Brad: Laid-off, whatever. (laughs)
John: And then we started plotting it on paper in May of ’05, started shooting it.
CS: Is there some skill in finding five out of the six horses you picked to follow actually going to the Kentucky Derby?
John: Well, that’s what people think.
Brad: If we were that good gamblers or handicappers at getting five into the Kentucky Derby, we’d be on a yacht somewhere.
John: We wouldn’t be making movies.
Brad: But we followed about 12 horses, and then we shot about 500 hours of footage and then we cut down to the 99 minutes that it is now.
John: The way horseracing works, too, is that you can see from the movie that there are certain races that have a better quality of horses that have a chance to make itthey’re called prep racesand you kind of gravitate towards those. You know when one is being geared towards that, there’s just skill level. Some horses run faster than others.

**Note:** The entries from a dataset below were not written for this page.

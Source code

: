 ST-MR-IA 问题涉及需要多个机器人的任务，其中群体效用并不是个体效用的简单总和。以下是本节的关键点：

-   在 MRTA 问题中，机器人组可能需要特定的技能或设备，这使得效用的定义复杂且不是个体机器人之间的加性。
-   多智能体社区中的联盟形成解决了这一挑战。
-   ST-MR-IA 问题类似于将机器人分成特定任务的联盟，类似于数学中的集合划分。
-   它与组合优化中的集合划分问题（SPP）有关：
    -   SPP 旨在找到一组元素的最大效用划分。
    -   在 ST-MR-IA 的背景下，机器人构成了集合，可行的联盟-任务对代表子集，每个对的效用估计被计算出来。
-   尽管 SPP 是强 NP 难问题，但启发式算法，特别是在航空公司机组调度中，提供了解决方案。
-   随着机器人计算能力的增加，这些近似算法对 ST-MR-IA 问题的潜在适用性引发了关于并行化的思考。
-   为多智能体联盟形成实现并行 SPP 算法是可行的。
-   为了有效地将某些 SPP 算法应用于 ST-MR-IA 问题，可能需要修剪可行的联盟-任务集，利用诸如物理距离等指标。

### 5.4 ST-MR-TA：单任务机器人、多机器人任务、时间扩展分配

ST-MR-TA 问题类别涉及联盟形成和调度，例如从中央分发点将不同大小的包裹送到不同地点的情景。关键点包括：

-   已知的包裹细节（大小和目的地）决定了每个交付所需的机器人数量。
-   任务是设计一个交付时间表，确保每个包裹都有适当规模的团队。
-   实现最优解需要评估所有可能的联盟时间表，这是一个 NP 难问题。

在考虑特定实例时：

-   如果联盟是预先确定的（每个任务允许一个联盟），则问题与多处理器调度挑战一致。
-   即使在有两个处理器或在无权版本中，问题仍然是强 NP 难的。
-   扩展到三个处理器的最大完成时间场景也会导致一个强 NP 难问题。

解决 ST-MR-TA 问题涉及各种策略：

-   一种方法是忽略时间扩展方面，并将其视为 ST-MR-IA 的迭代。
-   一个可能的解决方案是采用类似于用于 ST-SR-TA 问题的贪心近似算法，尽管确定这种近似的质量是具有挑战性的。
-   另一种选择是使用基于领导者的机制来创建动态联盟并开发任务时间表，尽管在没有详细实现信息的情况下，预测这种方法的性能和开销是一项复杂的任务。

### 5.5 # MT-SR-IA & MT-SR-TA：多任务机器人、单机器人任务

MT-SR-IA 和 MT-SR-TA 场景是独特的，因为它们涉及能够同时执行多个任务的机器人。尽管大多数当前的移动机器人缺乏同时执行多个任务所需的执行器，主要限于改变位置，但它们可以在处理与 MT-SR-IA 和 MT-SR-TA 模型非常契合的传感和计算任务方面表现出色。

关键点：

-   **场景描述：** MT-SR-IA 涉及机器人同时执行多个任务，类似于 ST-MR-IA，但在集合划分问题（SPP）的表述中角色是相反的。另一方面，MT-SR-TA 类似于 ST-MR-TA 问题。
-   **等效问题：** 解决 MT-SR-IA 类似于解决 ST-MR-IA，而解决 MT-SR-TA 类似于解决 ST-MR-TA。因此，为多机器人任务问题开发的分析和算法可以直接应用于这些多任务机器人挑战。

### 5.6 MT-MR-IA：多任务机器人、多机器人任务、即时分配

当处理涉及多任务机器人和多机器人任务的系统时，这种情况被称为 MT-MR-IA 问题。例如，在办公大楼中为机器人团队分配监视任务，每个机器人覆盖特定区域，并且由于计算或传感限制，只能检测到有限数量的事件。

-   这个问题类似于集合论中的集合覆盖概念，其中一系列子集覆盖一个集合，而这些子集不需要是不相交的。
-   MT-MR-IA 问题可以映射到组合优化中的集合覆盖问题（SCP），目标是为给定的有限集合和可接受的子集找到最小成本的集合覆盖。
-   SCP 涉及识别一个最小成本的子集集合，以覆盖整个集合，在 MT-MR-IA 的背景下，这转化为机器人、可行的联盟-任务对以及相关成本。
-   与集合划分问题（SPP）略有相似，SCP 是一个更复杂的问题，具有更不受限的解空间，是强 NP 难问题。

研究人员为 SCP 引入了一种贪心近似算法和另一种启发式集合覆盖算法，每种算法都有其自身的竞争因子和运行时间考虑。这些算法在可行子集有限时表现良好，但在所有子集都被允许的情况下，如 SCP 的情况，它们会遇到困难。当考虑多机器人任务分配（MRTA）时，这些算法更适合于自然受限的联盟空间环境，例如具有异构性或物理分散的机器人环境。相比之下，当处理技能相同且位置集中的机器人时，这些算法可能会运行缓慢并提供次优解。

Brad: And if you look back in history, historically X amount of horses come out of this race or that race, this race in Arkansas or this race in Florida, so there is a loose “derby trail” where horses usually go to certain prep races to test their mettle to see if they are a Derby horse.
John: Right, and if a horse comes out of nowhere, like a little track you never heard of and it becomes like, “Hey, this horse has a chance.” It would probably go to one of these prep races, so eventually that horse would get to a place and this would be his proving ground, and that would be a good story for us.
CS: It sounds almost like reverse-engineering to find the horses that might eventually get into the Derby.
Brad: Actually, it’s funny because that’s what trainers do a lot of the time. They think they have a good horse on their hands several months out, they work backwards from the Kentucky Derby to see what races they would want to do.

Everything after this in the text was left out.